**Problem to work on:** Exact reproduction is required for the lines below starting at the line with "Source code" and ending at the line with "[Rally Interactive LLC](http://rallyinteractive.com).|", both included. No other lines, and no pictures.

============

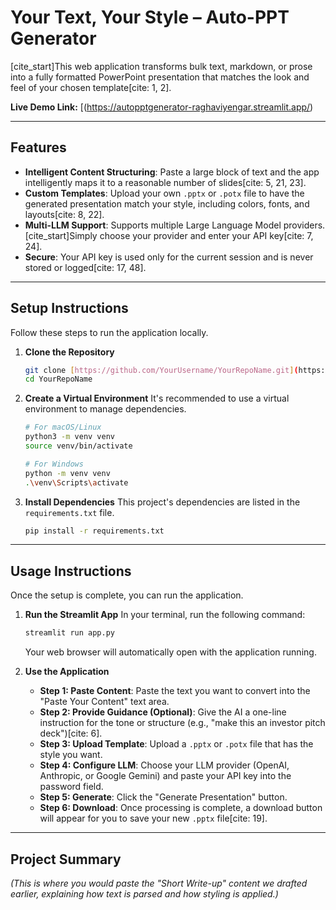 # Your Text, Your Style – Auto-PPT Generator

[cite_start]This web application transforms bulk text, markdown, or prose into a fully formatted PowerPoint presentation that matches the look and feel of your chosen template[cite: 1, 2].

**Live Demo Link:** [(https://autopptgenerator-raghaviyengar.streamlit.app/)



---

## Features

* **Intelligent Content Structuring**: Paste a large block of text and the app intelligently maps it to a reasonable number of slides[cite: 5, 21, 23].
* **Custom Templates**: Upload your own `.pptx` or `.potx` file to have the generated presentation match your style, including colors, fonts, and layouts[cite: 8, 22].
* **Multi-LLM Support**: Supports multiple Large Language Model providers. [cite_start]Simply choose your provider and enter your API key[cite: 7, 24].
* **Secure**: Your API key is used only for the current session and is never stored or logged[cite: 17, 48].

---

## Setup Instructions

Follow these steps to run the application locally.

1.  **Clone the Repository**
    ```bash
    git clone [https://github.com/YourUsername/YourRepoName.git](https://github.com/YourUsername/YourRepoName.git)
    cd YourRepoName
    ```

2.  **Create a Virtual Environment**
    It's recommended to use a virtual environment to manage dependencies.
    ```bash
    # For macOS/Linux
    python3 -m venv venv
    source venv/bin/activate

    # For Windows
    python -m venv venv
    .\venv\Scripts\activate
    ```

3.  **Install Dependencies**
    This project's dependencies are listed in the `requirements.txt` file.
    ```bash
    pip install -r requirements.txt
    ```

---

## Usage Instructions

Once the setup is complete, you can run the application.

1.  **Run the Streamlit App**
    In your terminal, run the following command:
    ```bash
    streamlit run app.py
    ```
    Your web browser will automatically open with the application running.

2.  **Use the Application**
    * **Step 1: Paste Content**: Paste the text you want to convert into the "Paste Your Content" text area.
    * **Step 2: Provide Guidance (Optional)**: Give the AI a one-line instruction for the tone or structure (e.g., "make this an investor pitch deck")[cite: 6].
    * **Step 3: Upload Template**: Upload a `.pptx` or `.potx` file that has the style you want.
    * **Step 4: Configure LLM**: Choose your LLM provider (OpenAI, Anthropic, or Google Gemini) and paste your API key into the password field.
    * **Step 5: Generate**: Click the "Generate Presentation" button.
    * **Step 6: Download**: Once processing is complete, a download button will appear for you to save your new `.pptx` file[cite: 19].

---

## Project Summary

*(This is where you would paste the "Short Write-up" content we drafted earlier, explaining how text is parsed and how styling is applied.)*
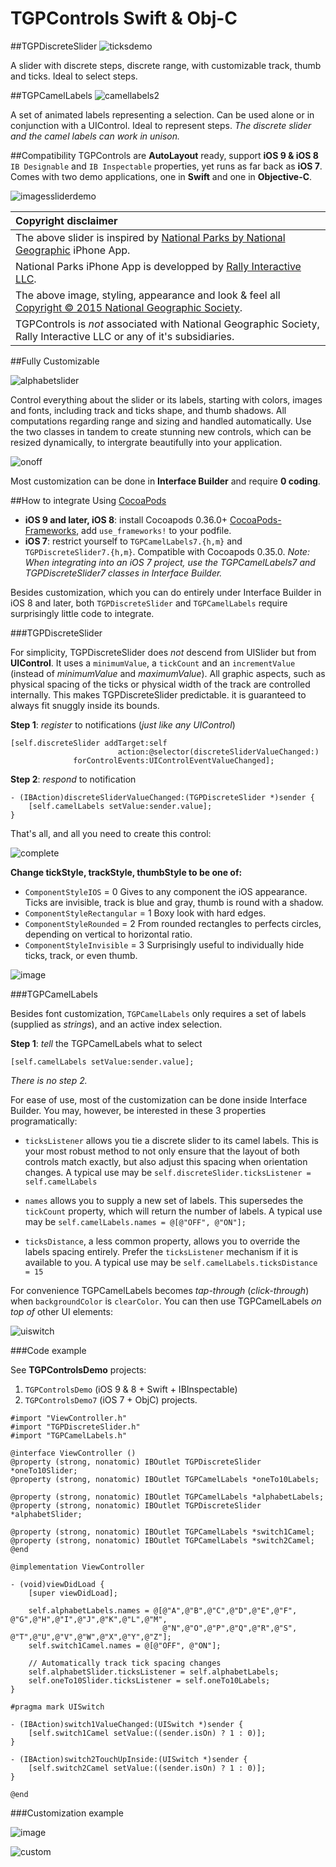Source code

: # TGPControls Swift & Obj-C
##TGPDiscreteSlider
![ticksdemo](https://cloud.githubusercontent.com/assets/4073988/5912371/144aaf24-a588-11e4-9a22-42832eb2c235.gif)

A slider with discrete steps, discrete range, with customizable track, thumb and ticks.
Ideal to select steps.

##TGPCamelLabels
![camellabels2](https://cloud.githubusercontent.com/assets/4073988/5912454/15774398-a589-11e4-8f08-18c9c7b59871.gif)

A set of animated labels representing a selection. Can be used alone or in conjunction with a UIControl.
Ideal to represent steps. *The discrete slider and the camel labels can work in unison.*

##Compatibility
TGPControls are **AutoLayout** ready, support **iOS 9 & iOS 8** `IB Designable` and `IB Inspectable` properties, yet runs as far back as **iOS 7**. Comes with two demo applications, one in **Swift** and one in **Objective-C**.

![imagessliderdemo](https://cloud.githubusercontent.com/assets/4073988/6628373/183c7452-c8c2-11e4-9a63-107805bc0cc4.gif)

|Copyright disclaimer|
|:---|
|The above slider is inspired by [National Parks by National Geographic](https://itunes.apple.com/us/app/national-parks-by-national/id518426085?mt=8) iPhone App.|
|National Parks iPhone App is developped by [Rally Interactive LLC](http://rallyinteractive.com).|
|The above image, styling, appearance and look & feel all [Copyright &copy; 2015 National Geographic Society](http://www.nationalgeographic.com).|
|TGPControls is *not* associated with National Geographic Society, Rally Interactive LLC or any of it's subsidiaries.|

##Fully Customizable

![alphabetslider](https://cloud.githubusercontent.com/assets/4073988/5912297/c3f21bb2-a586-11e4-8eb1-a1f930ccbdd5.gif)

Control everything about the slider or its labels, starting with colors, images and fonts, including track and ticks shape, and thumb shadows.
All computations regarding range and sizing and handled automatically.
Use the two classes in tandem to create stunning new controls, which can be resized dynamically, to intergrate beautifully into your application.

![onoff](https://cloud.githubusercontent.com/assets/4073988/5912516/36af8006-a58a-11e4-91bf-03ef24476645.gif)

Most customization can be done in **Interface Builder** and require **0 coding**.


##How to integrate
Using [CocoaPods](http://cocoapods.org/?q=TGPControls)
- **iOS 9 and later, iOS 8**: install Cocoapods 0.36.0+ [CocoaPods-Frameworks](http://blog.cocoapods.org/Pod-Authors-Guide-to-CocoaPods-Frameworks/), add `use_frameworks!` to your podfile.
- **iOS 7**: restrict yourself to `TGPCamelLabels7.{h,m}` and `TGPDiscreteSlider7.{h,m}`. Compatible with Cocoapods 0.35.0.
*Note: When integrating into an iOS 7 project, use the TGPCamelLabels7 and TGPDiscreteSlider7 classes in Interface Builder.*

Besides customization, which you can do entirely under Interface Builder in iOS 8 and later, both `TGPDiscreteSlider` and `TGPCamelLabels` require surprisingly little code to integrate.

###TGPDiscreteSlider

For simplicity, TGPDiscreteSlider does *not* descend from UISlider but from **UIControl**.
It uses a `minimumValue`, a `tickCount` and an `incrementValue` (instead of *minimumValue* and *maximumValue*).
All graphic aspects, such as physical spacing of the ticks or physical width of the track are controlled internally.
This makes TGPDiscreteSlider predictable. it is guaranteed to always fit snuggly inside its bounds.

**Step 1**: *register* to notifications (*just like any UIControl*)
```
[self.discreteSlider addTarget:self
                        action:@selector(discreteSliderValueChanged:)
              forControlEvents:UIControlEventValueChanged];
```
**Step 2**: *respond* to notification
```
- (IBAction)discreteSliderValueChanged:(TGPDiscreteSlider *)sender {
    [self.camelLabels setValue:sender.value];
}
```
That's all, and all you need to create this control:

![complete](https://cloud.githubusercontent.com/assets/4073988/5912616/26cf1b0a-a58b-11e4-92f7-f9dbcd53c413.gif)

**Change tickStyle, trackStyle, thumbStyle to be one of:**
- `ComponentStyleIOS` = 0
Gives to any component the iOS appearance. Ticks are invisible, track is blue and gray, thumb is round with a shadow.
- `ComponentStyleRectangular` = 1
Boxy look with hard edges.
- `ComponentStyleRounded` = 2
From rounded rectangles to perfects circles, depending on vertical to horizontal ratio. 
- `ComponentStyleInvisible` = 3
Surprisingly useful to individually hide ticks, track, or even thumb.

![image](https://cloud.githubusercontent.com/assets/4073988/5910789/e102af28-a572-11e4-9169-b18555e20eab.png)

###TGPCamelLabels

Besides font customization, `TGPCamelLabels` only requires a set of labels (supplied as *strings*), and an active index selection.

**Step 1**: *tell* the TGPCamelLabels what to select
```
[self.camelLabels setValue:sender.value];
```

*There is no step 2.*

For ease of use, most of the customization can be done inside Interface Builder.
You may, however, be interested in these 3 properties programatically:
- `ticksListener` allows you tie a discrete slider to its camel labels. This is your most robust method to not only ensure that the layout of both controls match exactly, but also adjust this spacing when orientation changes. A typical use may be
`self.discreteSlider.ticksListener = self.camelLabels`

- `names` allows you to supply a new set of labels. This supersedes the `tickCount` property, which will return the number of labels. A typical use may be
`self.camelLabels.names = @[@"OFF", @"ON"];`

- `ticksDistance`, a less common property, allows you to override the labels spacing entirely. Prefer the `ticksListener` mechanism if it is available to you. A typical use may be
`self.camelLabels.ticksDistance = 15`


For convenience TGPCamelLabels becomes *tap-through* (*click-through*) when `backgroundColor` is `clearColor`.
You can then use TGPCamelLabels *on top of* other UI elements:

![uiswitch](https://cloud.githubusercontent.com/assets/4073988/11609813/a3b63526-9b45-11e5-9562-34fc2c9b134d.gif)

###Code example

See **TGPControlsDemo** projects:
 1. `TGPControlsDemo` (iOS 9 & 8 + Swift + IBInspectable)
 2. `TGPControlsDemo7` (iOS 7 + ObjC) projects.

```
#import "ViewController.h"
#import "TGPDiscreteSlider.h"
#import "TGPCamelLabels.h"

@interface ViewController ()
@property (strong, nonatomic) IBOutlet TGPDiscreteSlider *oneTo10Slider;
@property (strong, nonatomic) IBOutlet TGPCamelLabels *oneTo10Labels;

@property (strong, nonatomic) IBOutlet TGPCamelLabels *alphabetLabels;
@property (strong, nonatomic) IBOutlet TGPDiscreteSlider *alphabetSlider;

@property (strong, nonatomic) IBOutlet TGPCamelLabels *switch1Camel;
@property (strong, nonatomic) IBOutlet TGPCamelLabels *switch2Camel;
@end

@implementation ViewController

- (void)viewDidLoad {
    [super viewDidLoad];

    self.alphabetLabels.names = @[@"A",@"B",@"C",@"D",@"E",@"F", @"G",@"H",@"I",@"J",@"K",@"L",@"M",
                                  @"N",@"O",@"P",@"Q",@"R",@"S", @"T",@"U",@"V",@"W",@"X",@"Y",@"Z"];
    self.switch1Camel.names = @[@"OFF", @"ON"];

    // Automatically track tick spacing changes
    self.alphabetSlider.ticksListener = self.alphabetLabels;
    self.oneTo10Slider.ticksListener = self.oneTo10Labels;
}

#pragma mark UISwitch

- (IBAction)switch1ValueChanged:(UISwitch *)sender {
    [self.switch1Camel setValue:((sender.isOn) ? 1 : 0)];
}

- (IBAction)switch2TouchUpInside:(UISwitch *)sender {
    [self.switch2Camel setValue:((sender.isOn) ? 1 : 0)];
}

@end
```
###Customization example

![image](https://cloud.githubusercontent.com/assets/4073988/5909892/7fdc091e-a569-11e4-906b-da0f185a1b91.png)

![custom](https://cloud.githubusercontent.com/assets/4073988/5912951/19788d6a-a590-11e4-9e0c-57a79cb5d020.gif)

============

**Task solution:**
Source code

: # TGPControls Swift & Obj-C
##TGPDiscreteSlider
![ticksdemo](https://cloud.githubusercontent.com/assets/4073988/5912371/144aaf24-a588-11e4-9a22-42832eb2c235.gif)

A slider with discrete steps, discrete range, with customizable track, thumb and ticks.
Ideal to select steps.

##TGPCamelLabels
![camellabels2](https://cloud.githubusercontent.com/assets/4073988/5912454/15774398-a589-11e4-8f08-18c9c7b59871.gif)

A set of animated labels representing a selection. Can be used alone or in conjunction with a UIControl.
Ideal to represent steps. *The discrete slider and the camel labels can work in unison.*

##Compatibility
TGPControls are **AutoLayout** ready, support **iOS 9 & iOS 8** `IB Designable` and `IB Inspectable` properties, yet runs as far back as **iOS 7**. Comes with two demo applications, one in **Swift** and one in **Objective-C**.

![imagessliderdemo](https://cloud.githubusercontent.com/assets/4073988/6628373/183c7452-c8c2-11e4-9a63-107805bc0cc4.gif)

|Copyright disclaimer|
|:---|
|The above slider is inspired by [National Parks by National Geographic](https://itunes.apple.com/us/app/national-parks-by-national/id518426085?mt=8) iPhone App.|
|National Parks iPhone App is developped by [Rally Interactive LLC](http://rallyinteractive.com).|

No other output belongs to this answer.